For a lot of us, these kind of judgements come as naturally as anything else. More often than not, these thoughts invade our daily interactions against our will. Most of us are genuinely good people – we just have this innate tendency to judge others.
What is possibly the worst part about this phenomenon is that, when you judge others, you’re simultaneously judging yourself. In modern life, we’re constantly surrounded by reflective surfaces – mirrors, phones, computer screens, even windows. Do you find yourself constantly looking at yourself, picking apart your own appearance?
All of us have things we wish we could change about the way we look. We’re often our own worst critics. When we look in the mirror unprepared, when we catch a glimpse of ourselves at the “wrong angle”, when we see ourselves in candid photos, sometimes we see an image of ourselves that we find unpleasant at best. In these moments, we think to ourselves: “Is that really me?”

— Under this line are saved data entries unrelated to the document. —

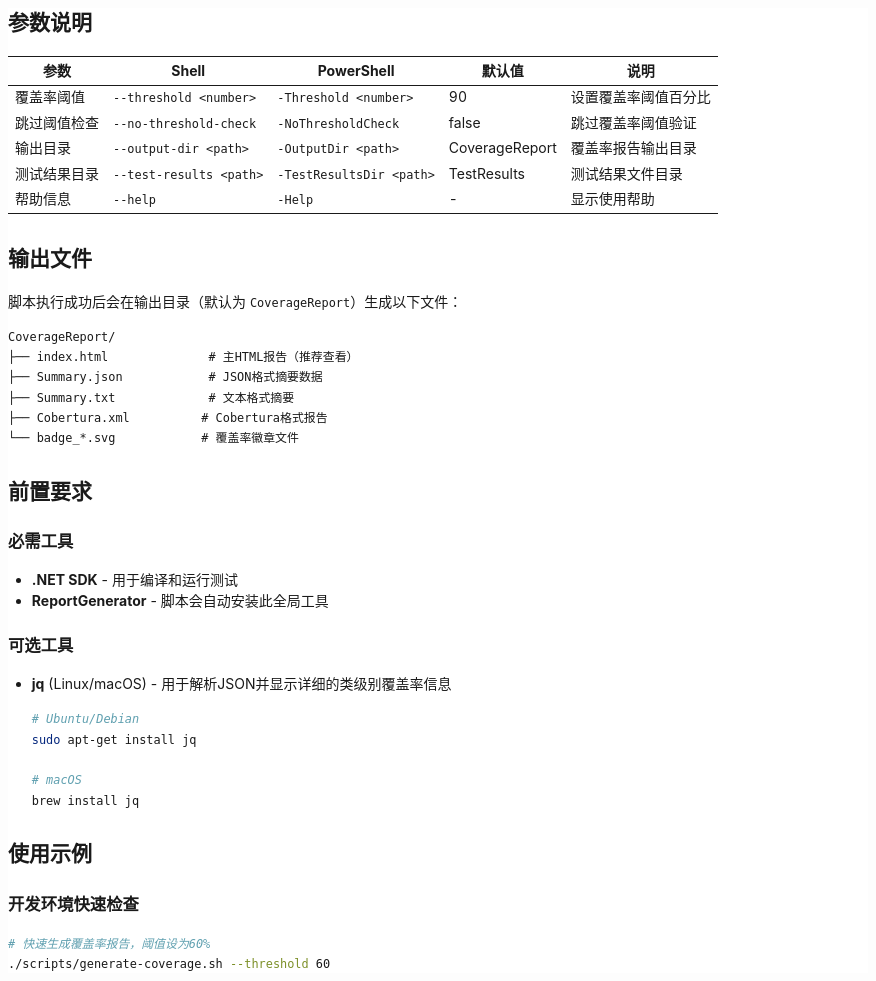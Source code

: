 ## 参数说明

| 参数 | Shell | PowerShell | 默认值 | 说明 |
|------|--------|------------|--------|------|
| 覆盖率阈值 | `--threshold <number>` | `-Threshold <number>` | 90 | 设置覆盖率阈值百分比 |
| 跳过阈值检查 | `--no-threshold-check` | `-NoThresholdCheck` | false | 跳过覆盖率阈值验证 |
| 输出目录 | `--output-dir <path>` | `-OutputDir <path>` | CoverageReport | 覆盖率报告输出目录 |
| 测试结果目录 | `--test-results <path>` | `-TestResultsDir <path>` | TestResults | 测试结果文件目录 |
| 帮助信息 | `--help` | `-Help` | - | 显示使用帮助 |

## 输出文件

脚本执行成功后会在输出目录（默认为 `CoverageReport`）生成以下文件：

```
CoverageReport/
├── index.html              # 主HTML报告（推荐查看）
├── Summary.json            # JSON格式摘要数据
├── Summary.txt             # 文本格式摘要
├── Cobertura.xml          # Cobertura格式报告
└── badge_*.svg            # 覆盖率徽章文件
```

## 前置要求

### 必需工具
- **.NET SDK** - 用于编译和运行测试
- **ReportGenerator** - 脚本会自动安装此全局工具

### 可选工具
- **jq** (Linux/macOS) - 用于解析JSON并显示详细的类级别覆盖率信息
  ```bash
  # Ubuntu/Debian
  sudo apt-get install jq
  
  # macOS
  brew install jq
  ```

## 使用示例

### 开发环境快速检查
```bash
# 快速生成覆盖率报告，阈值设为60%
./scripts/generate-coverage.sh --threshold 60
```
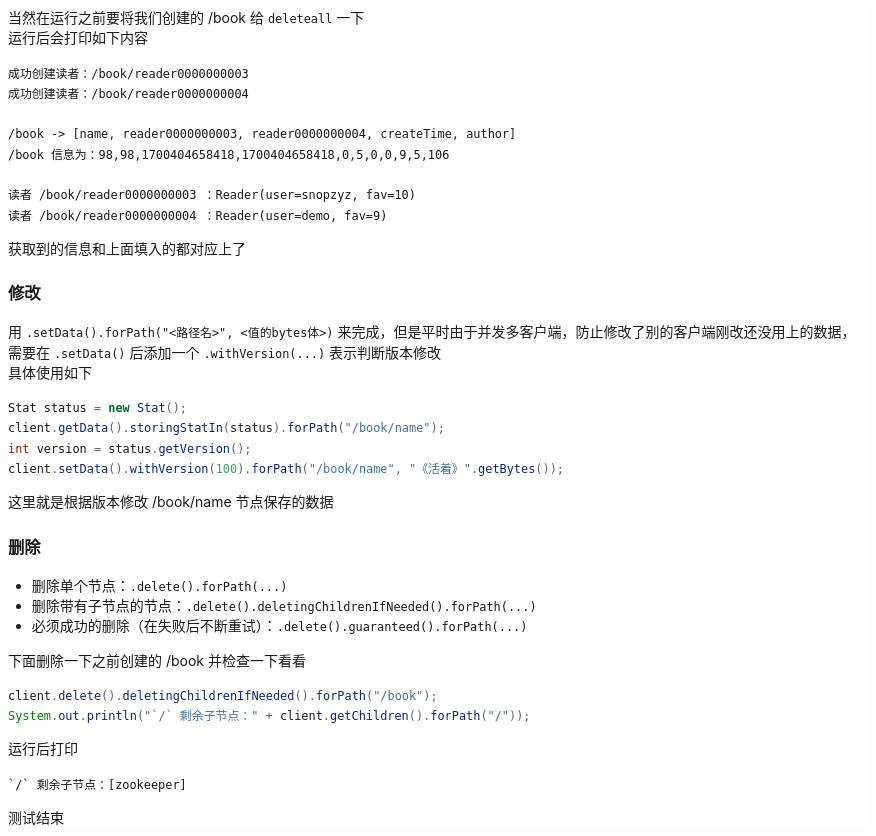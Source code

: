 当然在运行之前要将我们创建的 /book 给 `deleteall` 一下  
运行后会打印如下内容  

```
成功创建读者：/book/reader0000000003
成功创建读者：/book/reader0000000004

/book -> [name, reader0000000003, reader0000000004, createTime, author]
/book 信息为：98,98,1700404658418,1700404658418,0,5,0,0,9,5,106

读者 /book/reader0000000003 ：Reader(user=snopzyz, fav=10)
读者 /book/reader0000000004 ：Reader(user=demo, fav=9)
```

获取到的信息和上面填入的都对应上了

### 修改

用 `.setData().forPath("<路径名>", <值的bytes体>)` 来完成，但是平时由于并发多客户端，防止修改了别的客户端刚改还没用上的数据，需要在 `.setData()` 后添加一个 `.withVersion(...)` 表示判断版本修改   
具体使用如下  

```java
Stat status = new Stat();
client.getData().storingStatIn(status).forPath("/book/name");
int version = status.getVersion();
client.setData().withVersion(100).forPath("/book/name", "《活着》".getBytes());
```

这里就是根据版本修改 /book/name 节点保存的数据

### 删除

- 删除单个节点：`.delete().forPath(...)`
- 删除带有子节点的节点：`.delete().deletingChildrenIfNeeded().forPath(...)`
- 必须成功的删除（在失败后不断重试）：`.delete().guaranteed().forPath(...)`

下面删除一下之前创建的 /book 并检查一下看看  

```java
client.delete().deletingChildrenIfNeeded().forPath("/book");
System.out.println("`/` 剩余子节点：" + client.getChildren().forPath("/"));
```

运行后打印  

```
`/` 剩余子节点：[zookeeper]
```

测试结束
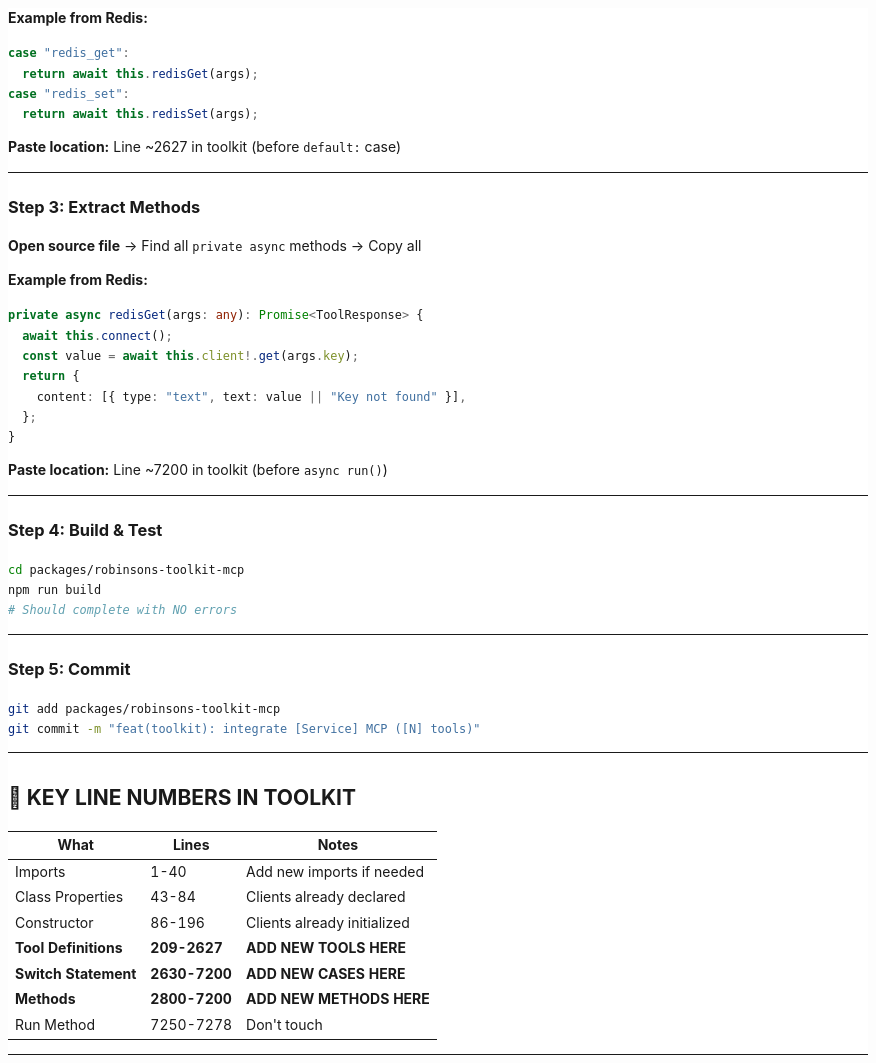 **Example from Redis:**
```typescript
case "redis_get":
  return await this.redisGet(args);
case "redis_set":
  return await this.redisSet(args);
```

**Paste location:** Line ~2627 in toolkit (before `default:` case)

---

### Step 3: Extract Methods
**Open source file** → Find all `private async` methods → Copy all

**Example from Redis:**
```typescript
private async redisGet(args: any): Promise<ToolResponse> {
  await this.connect();
  const value = await this.client!.get(args.key);
  return {
    content: [{ type: "text", text: value || "Key not found" }],
  };
}
```

**Paste location:** Line ~7200 in toolkit (before `async run()`)

---

### Step 4: Build & Test
```bash
cd packages/robinsons-toolkit-mcp
npm run build
# Should complete with NO errors
```

---

### Step 5: Commit
```bash
git add packages/robinsons-toolkit-mcp
git commit -m "feat(toolkit): integrate [Service] MCP ([N] tools)"
```

---

## 📍 KEY LINE NUMBERS IN TOOLKIT

| What | Lines | Notes |
|------|-------|-------|
| Imports | 1-40 | Add new imports if needed |
| Class Properties | 43-84 | Clients already declared |
| Constructor | 86-196 | Clients already initialized |
| **Tool Definitions** | **209-2627** | **ADD NEW TOOLS HERE** |
| **Switch Statement** | **2630-7200** | **ADD NEW CASES HERE** |
| **Methods** | **2800-7200** | **ADD NEW METHODS HERE** |
| Run Method | 7250-7278 | Don't touch |

---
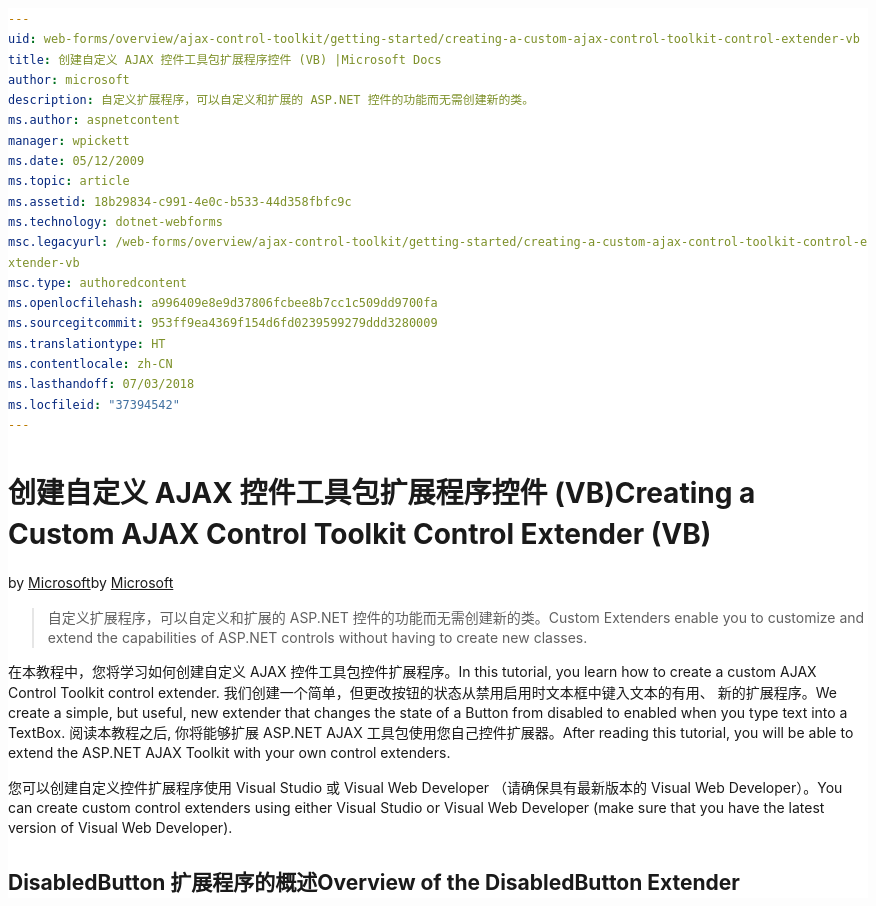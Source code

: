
 ```yaml
---
uid: web-forms/overview/ajax-control-toolkit/getting-started/creating-a-custom-ajax-control-toolkit-control-extender-vb
title: 创建自定义 AJAX 控件工具包扩展程序控件 (VB) |Microsoft Docs
author: microsoft
description: 自定义扩展程序，可以自定义和扩展的 ASP.NET 控件的功能而无需创建新的类。
ms.author: aspnetcontent
manager: wpickett
ms.date: 05/12/2009
ms.topic: article
ms.assetid: 18b29834-c991-4e0c-b533-44d358fbfc9c
ms.technology: dotnet-webforms
msc.legacyurl: /web-forms/overview/ajax-control-toolkit/getting-started/creating-a-custom-ajax-control-toolkit-control-extender-vb
msc.type: authoredcontent
ms.openlocfilehash: a996409e8e9d37806fcbee8b7cc1c509dd9700fa
ms.sourcegitcommit: 953ff9ea4369f154d6fd0239599279ddd3280009
ms.translationtype: HT
ms.contentlocale: zh-CN
ms.lasthandoff: 07/03/2018
ms.locfileid: "37394542"
---
```

<a name="creating-a-custom-ajax-control-toolkit-control-extender-vb"></a><span data-ttu-id="e3e2b-103">创建自定义 AJAX 控件工具包扩展程序控件 (VB)</span><span class="sxs-lookup"><span data-stu-id="e3e2b-103">Creating a Custom AJAX Control Toolkit Control Extender (VB)</span></span>
====================
<span data-ttu-id="e3e2b-104">by [Microsoft](https://github.com/microsoft)</span><span class="sxs-lookup"><span data-stu-id="e3e2b-104">by [Microsoft](https://github.com/microsoft)</span></span>

> <span data-ttu-id="e3e2b-105">自定义扩展程序，可以自定义和扩展的 ASP.NET 控件的功能而无需创建新的类。</span><span class="sxs-lookup"><span data-stu-id="e3e2b-105">Custom Extenders enable you to customize and extend the capabilities of ASP.NET controls without having to create new classes.</span></span>


<span data-ttu-id="e3e2b-106">在本教程中，您将学习如何创建自定义 AJAX 控件工具包控件扩展程序。</span><span class="sxs-lookup"><span data-stu-id="e3e2b-106">In this tutorial, you learn how to create a custom AJAX Control Toolkit control extender.</span></span> <span data-ttu-id="e3e2b-107">我们创建一个简单，但更改按钮的状态从禁用启用时文本框中键入文本的有用、 新的扩展程序。</span><span class="sxs-lookup"><span data-stu-id="e3e2b-107">We create a simple, but useful, new extender that changes the state of a Button from disabled to enabled when you type text into a TextBox.</span></span> <span data-ttu-id="e3e2b-108">阅读本教程之后, 你将能够扩展 ASP.NET AJAX 工具包使用您自己控件扩展器。</span><span class="sxs-lookup"><span data-stu-id="e3e2b-108">After reading this tutorial, you will be able to extend the ASP.NET AJAX Toolkit with your own control extenders.</span></span>

<span data-ttu-id="e3e2b-109">您可以创建自定义控件扩展程序使用 Visual Studio 或 Visual Web Developer （请确保具有最新版本的 Visual Web Developer）。</span><span class="sxs-lookup"><span data-stu-id="e3e2b-109">You can create custom control extenders using either Visual Studio or Visual Web Developer (make sure that you have the latest version of Visual Web Developer).</span></span>

## <a name="overview-of-the-disabledbutton-extender"></a><span data-ttu-id="e3e2b-110">DisabledButton 扩展程序的概述</span><span class="sxs-lookup"><span data-stu-id="e3e2b-110">Overview of the DisabledButton Extender</span></span>
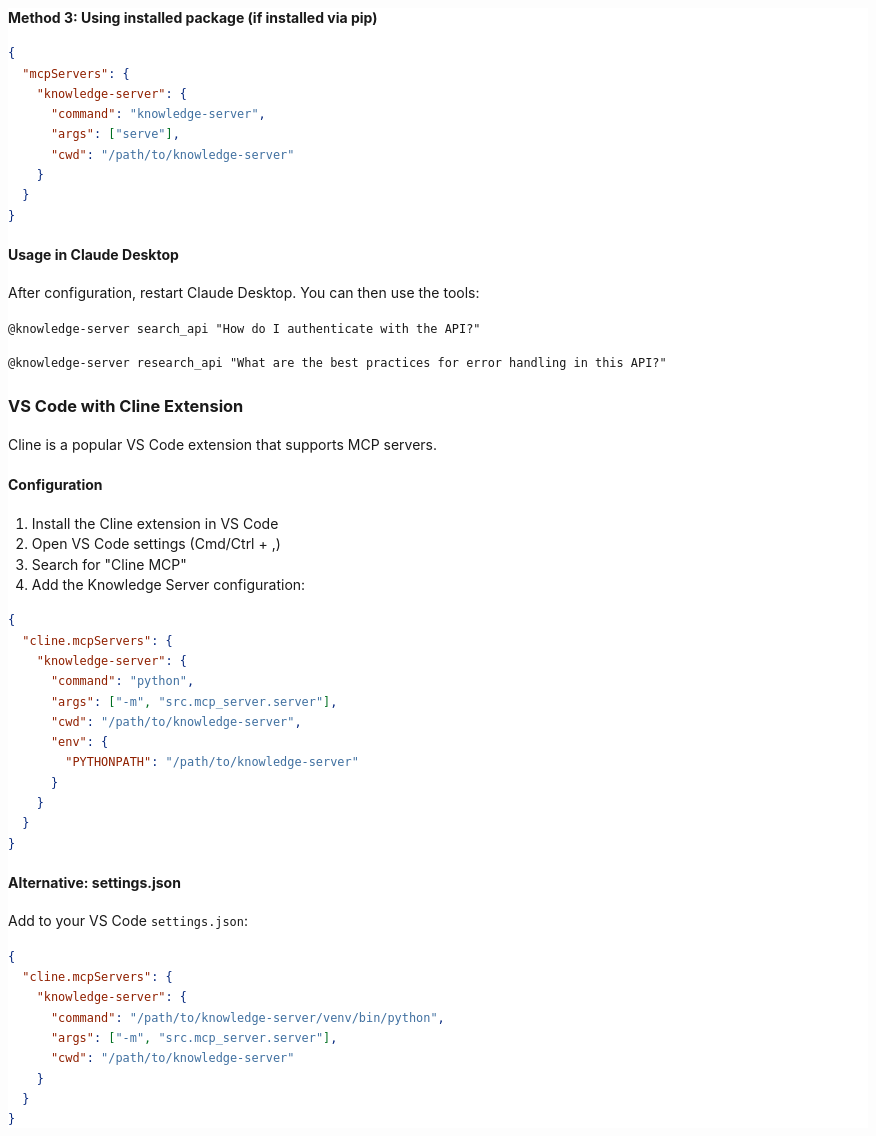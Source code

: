 **Method 3: Using installed package (if installed via pip)**
```json
{
  "mcpServers": {
    "knowledge-server": {
      "command": "knowledge-server",
      "args": ["serve"],
      "cwd": "/path/to/knowledge-server"
    }
  }
}
```

#### Usage in Claude Desktop

After configuration, restart Claude Desktop. You can then use the tools:

```
@knowledge-server search_api "How do I authenticate with the API?"
```

```
@knowledge-server research_api "What are the best practices for error handling in this API?"
```

### VS Code with Cline Extension

Cline is a popular VS Code extension that supports MCP servers.

#### Configuration

1. Install the Cline extension in VS Code
2. Open VS Code settings (Cmd/Ctrl + ,)
3. Search for "Cline MCP"
4. Add the Knowledge Server configuration:

```json
{
  "cline.mcpServers": {
    "knowledge-server": {
      "command": "python",
      "args": ["-m", "src.mcp_server.server"],
      "cwd": "/path/to/knowledge-server",
      "env": {
        "PYTHONPATH": "/path/to/knowledge-server"
      }
    }
  }
}
```

#### Alternative: settings.json

Add to your VS Code `settings.json`:

```json
{
  "cline.mcpServers": {
    "knowledge-server": {
      "command": "/path/to/knowledge-server/venv/bin/python",
      "args": ["-m", "src.mcp_server.server"],
      "cwd": "/path/to/knowledge-server"
    }
  }
}
```
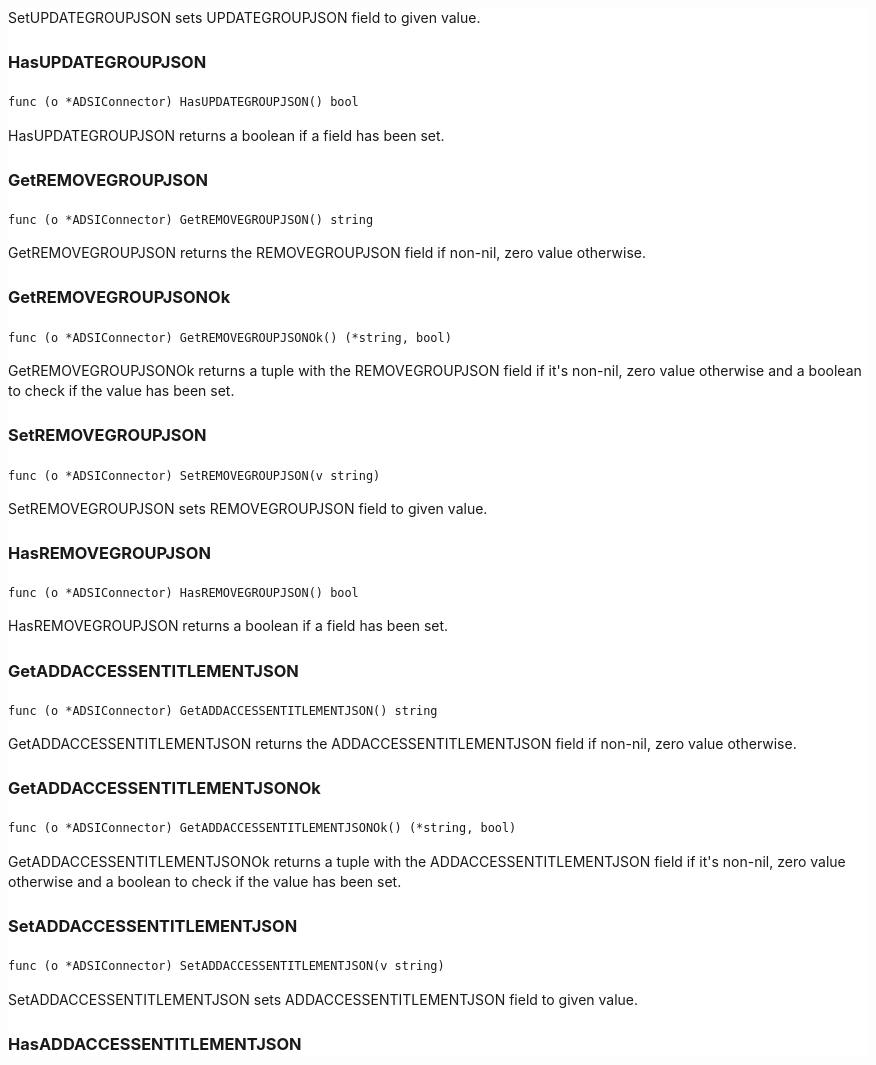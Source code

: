 SetUPDATEGROUPJSON sets UPDATEGROUPJSON field to given value.

### HasUPDATEGROUPJSON

`func (o *ADSIConnector) HasUPDATEGROUPJSON() bool`

HasUPDATEGROUPJSON returns a boolean if a field has been set.

### GetREMOVEGROUPJSON

`func (o *ADSIConnector) GetREMOVEGROUPJSON() string`

GetREMOVEGROUPJSON returns the REMOVEGROUPJSON field if non-nil, zero value otherwise.

### GetREMOVEGROUPJSONOk

`func (o *ADSIConnector) GetREMOVEGROUPJSONOk() (*string, bool)`

GetREMOVEGROUPJSONOk returns a tuple with the REMOVEGROUPJSON field if it's non-nil, zero value otherwise
and a boolean to check if the value has been set.

### SetREMOVEGROUPJSON

`func (o *ADSIConnector) SetREMOVEGROUPJSON(v string)`

SetREMOVEGROUPJSON sets REMOVEGROUPJSON field to given value.

### HasREMOVEGROUPJSON

`func (o *ADSIConnector) HasREMOVEGROUPJSON() bool`

HasREMOVEGROUPJSON returns a boolean if a field has been set.

### GetADDACCESSENTITLEMENTJSON

`func (o *ADSIConnector) GetADDACCESSENTITLEMENTJSON() string`

GetADDACCESSENTITLEMENTJSON returns the ADDACCESSENTITLEMENTJSON field if non-nil, zero value otherwise.

### GetADDACCESSENTITLEMENTJSONOk

`func (o *ADSIConnector) GetADDACCESSENTITLEMENTJSONOk() (*string, bool)`

GetADDACCESSENTITLEMENTJSONOk returns a tuple with the ADDACCESSENTITLEMENTJSON field if it's non-nil, zero value otherwise
and a boolean to check if the value has been set.

### SetADDACCESSENTITLEMENTJSON

`func (o *ADSIConnector) SetADDACCESSENTITLEMENTJSON(v string)`

SetADDACCESSENTITLEMENTJSON sets ADDACCESSENTITLEMENTJSON field to given value.

### HasADDACCESSENTITLEMENTJSON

Body image is an issue that many of us face every day, sometimes without even realizing it. A preoccupation with body image is an integral part of our society, and we’re not alone in the US – this is a worldwide phenomenon. The media has been shown to promote negative body image by showing us unrealistic beauty standards. Celebrities, Instagram influencers, and models live different lives than we do – they’re able to maintain their extraordinary physiques because that’s literally their job. Flattering lighting, strategic angles, and photo editing make everyone look even better than usual. Every day we’re inundated with these exaggerated images, even on our social media, which leads to dissatisfaction with our own bodies. Body image issues, or body dissatisfaction, can affect our mental health negatively, even leading to disordered eating in young women and women of all ages. The way you feel about your body, both positive and negative, is called your affective body image. And, as the name would suggest, it affects many aspects of your life.
Many of have engaged, at some point or another, in what’s commonly referred to as “fat talk”. Fat talk happens when we compare our bodies to others’ and disparage ourselves. It starts when you see a photo of a model (or just an average person!) that has what society has deemed to be a “perfect body”. When you see these images, you might say, “Why can’t I look like her? I wish I were thinner. I wish I had (thighs, a tummy, arms, etc.) like that.”
When you express this discontent aloud, the people around you are sure to follow, echoing your sentiments and adding their own insecurities to the mix. The conversation that ensues between you and your friends might seem innocent enough – what’s the harm in sharing your insecurities with others? We all have them, after all. However, studies have shown that fat talk significantly damages our self-image, reinforcing negative perceptions about our bodies and highlighting our insecurities. At the end of one of these conversations, you will probably feel worse about yourself than ever before, which is what makes it so dangerous. Some venting sessions are healthy, but the negativity caused by fat talk causes way more problems than it solves.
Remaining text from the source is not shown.